[The task]: Print every line of the data word for word.

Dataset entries
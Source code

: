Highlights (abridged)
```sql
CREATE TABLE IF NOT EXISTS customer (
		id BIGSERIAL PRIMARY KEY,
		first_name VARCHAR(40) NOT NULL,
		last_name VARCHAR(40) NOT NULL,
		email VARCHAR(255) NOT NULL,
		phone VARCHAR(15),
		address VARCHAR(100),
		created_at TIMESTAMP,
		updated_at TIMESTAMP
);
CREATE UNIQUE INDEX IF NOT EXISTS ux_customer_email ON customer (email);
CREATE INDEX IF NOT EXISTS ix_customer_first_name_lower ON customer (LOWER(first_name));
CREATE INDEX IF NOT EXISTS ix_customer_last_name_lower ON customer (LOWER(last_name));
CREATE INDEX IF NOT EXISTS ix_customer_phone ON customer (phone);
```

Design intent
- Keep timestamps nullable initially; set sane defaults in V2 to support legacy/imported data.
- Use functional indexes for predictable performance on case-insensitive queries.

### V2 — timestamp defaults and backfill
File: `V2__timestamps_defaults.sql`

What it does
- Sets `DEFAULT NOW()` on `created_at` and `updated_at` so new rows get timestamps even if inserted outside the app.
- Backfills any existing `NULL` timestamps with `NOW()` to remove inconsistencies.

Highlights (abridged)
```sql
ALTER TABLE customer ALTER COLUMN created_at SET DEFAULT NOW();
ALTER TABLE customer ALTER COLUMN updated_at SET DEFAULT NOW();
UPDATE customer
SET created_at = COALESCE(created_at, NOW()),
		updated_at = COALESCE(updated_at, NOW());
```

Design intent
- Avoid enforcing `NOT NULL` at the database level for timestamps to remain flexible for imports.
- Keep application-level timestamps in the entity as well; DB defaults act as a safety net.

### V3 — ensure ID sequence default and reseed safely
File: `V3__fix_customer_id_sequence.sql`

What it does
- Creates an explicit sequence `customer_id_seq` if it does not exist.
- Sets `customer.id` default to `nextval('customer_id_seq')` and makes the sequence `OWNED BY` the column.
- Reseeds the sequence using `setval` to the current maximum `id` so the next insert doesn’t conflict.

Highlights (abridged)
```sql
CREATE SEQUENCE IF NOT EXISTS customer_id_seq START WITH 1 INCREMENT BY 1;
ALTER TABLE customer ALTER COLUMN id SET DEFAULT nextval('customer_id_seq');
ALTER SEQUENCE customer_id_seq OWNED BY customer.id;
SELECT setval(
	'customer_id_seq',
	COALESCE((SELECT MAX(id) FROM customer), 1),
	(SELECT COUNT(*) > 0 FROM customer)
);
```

[Exercise solution]:
Source code

:Highlights (abridged)
```sql
CREATE TABLE IF NOT EXISTS customer (
		id BIGSERIAL PRIMARY KEY,
		first_name VARCHAR(40) NOT NULL,
		last_name VARCHAR(40) NOT NULL,
		email VARCHAR(255) NOT NULL,
		phone VARCHAR(15),
		address VARCHAR(100),
		created_at TIMESTAMP,
		updated_at TIMESTAMP
);
CREATE UNIQUE INDEX IF NOT EXISTS ux_customer_email ON customer (email);
CREATE INDEX IF NOT EXISTS ix_customer_first_name_lower ON customer (LOWER(first_name));
CREATE INDEX IF NOT EXISTS ix_customer_last_name_lower ON customer (LOWER(last_name));
CREATE INDEX IF NOT EXISTS ix_customer_phone ON customer (phone);
```

Design intent
- Keep timestamps nullable initially; set sane defaults in V2 to support legacy/imported data.
- Use functional indexes for predictable performance on case-insensitive queries.

### V2 — timestamp defaults and backfill
File: `V2__timestamps_defaults.sql`

What it does
- Sets `DEFAULT NOW()` on `created_at` and `updated_at` so new rows get timestamps even if inserted outside the app.
- Backfills any existing `NULL` timestamps with `NOW()` to remove inconsistencies.

Highlights (abridged)
```sql
ALTER TABLE customer ALTER COLUMN created_at SET DEFAULT NOW();
ALTER TABLE customer ALTER COLUMN updated_at SET DEFAULT NOW();
UPDATE customer
SET created_at = COALESCE(created_at, NOW()),
		updated_at = COALESCE(updated_at, NOW());
```

Design intent
- Avoid enforcing `NOT NULL` at the database level for timestamps to remain flexible for imports.
- Keep application-level timestamps in the entity as well; DB defaults act as a safety net.

### V3 — ensure ID sequence default and reseed safely
File: `V3__fix_customer_id_sequence.sql`

What it does
- Creates an explicit sequence `customer_id_seq` if it does not exist.
- Sets `customer.id` default to `nextval('customer_id_seq')` and makes the sequence `OWNED BY` the column.
- Reseeds the sequence using `setval` to the current maximum `id` so the next insert doesn’t conflict.

Highlights (abridged)
```sql
CREATE SEQUENCE IF NOT EXISTS customer_id_seq START WITH 1 INCREMENT BY 1;
ALTER TABLE customer ALTER COLUMN id SET DEFAULT nextval('customer_id_seq');
ALTER SEQUENCE customer_id_seq OWNED BY customer.id;
SELECT setval(
	'customer_id_seq',
	COALESCE((SELECT MAX(id) FROM customer), 1),
	(SELECT COUNT(*) > 0 FROM customer)
);
```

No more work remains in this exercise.